Harmonize
Step 6 · Shadow grounds your sprites; Step 7 · Harmonize is the last polish pass before you stage and export. It does two jobs in one panel. First it heals every fill the AI rebuilt behind your sprites back at Step 5 · Mask Sprites, pulling each one's color, sharpness, and grain toward the real art around it. Then, optionally, it repixelizes the whole scene — background plus every layer and sprite — onto a true pixel grid at a resolution you choose. A live Harmonize Preview fills the left of the panel; two stacked racks on the right hold the heal passes and the repixelize controls. Nothing here applies while you sit on the step — there is no Apply button. Both jobs run when you press Continue to Reconstruct & View, and the result is baked into the document so Step 8 · Reconstruct & View and every export ride on the harmonized pixels. You are done when the heal readouts read the way you want (or honestly say no-op) and you have picked an output resolution — or turned repixelize off.

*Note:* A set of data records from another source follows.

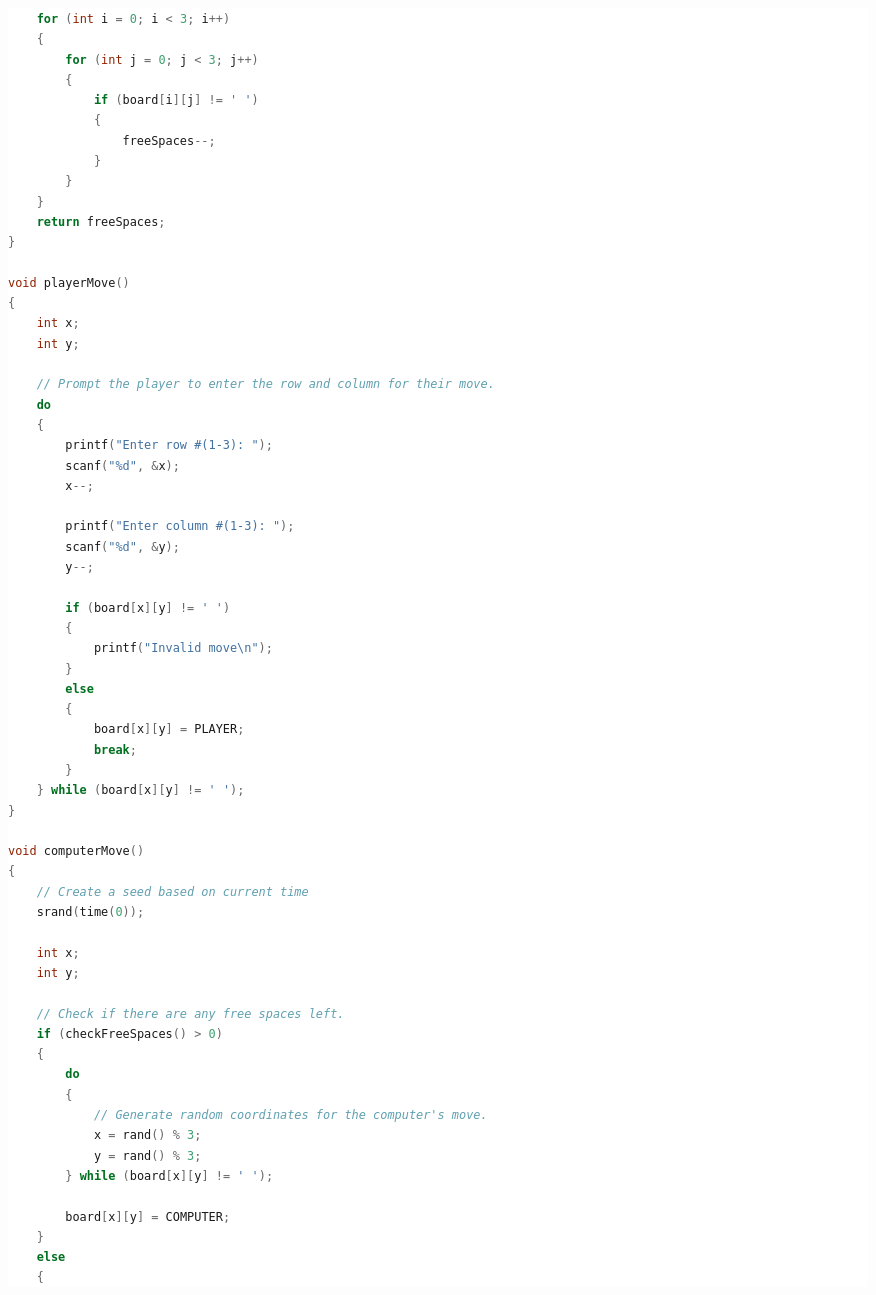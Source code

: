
 ```C
    for (int i = 0; i < 3; i++)
    {
        for (int j = 0; j < 3; j++)
        {
            if (board[i][j] != ' ')
            {
                freeSpaces--;
            }
        }
    }
    return freeSpaces;
}

void playerMove()
{
    int x;
    int y;

    // Prompt the player to enter the row and column for their move.
    do
    {
        printf("Enter row #(1-3): ");
        scanf("%d", &x);
        x--;

        printf("Enter column #(1-3): ");
        scanf("%d", &y);
        y--;

        if (board[x][y] != ' ')
        {
            printf("Invalid move\n");
        }
        else
        {
            board[x][y] = PLAYER;
            break;
        }
    } while (board[x][y] != ' ');
}

void computerMove()
{
    // Create a seed based on current time
    srand(time(0));

    int x;
    int y;

    // Check if there are any free spaces left.
    if (checkFreeSpaces() > 0)
    {
        do
        {
            // Generate random coordinates for the computer's move.
            x = rand() % 3;
            y = rand() % 3;
        } while (board[x][y] != ' ');

        board[x][y] = COMPUTER;
    }
    else
    {
```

Costs. Nothing on this step spends credits. Every control here is 100% local and free — the heal passes are pure pixel math and repixelize is a canvas resample. No AI runs, not on the step and not at the bake.
Note. The sidebar, the stepper, and this panel's heading all call the step Harmonize, but the button that brought you here from Step 6 · Shadow reads Continue to Repixelize, and the master transform toggle keeps the older name ★ Repixelize. The labels are all correct — the step genuinely covers both — they just are not identical.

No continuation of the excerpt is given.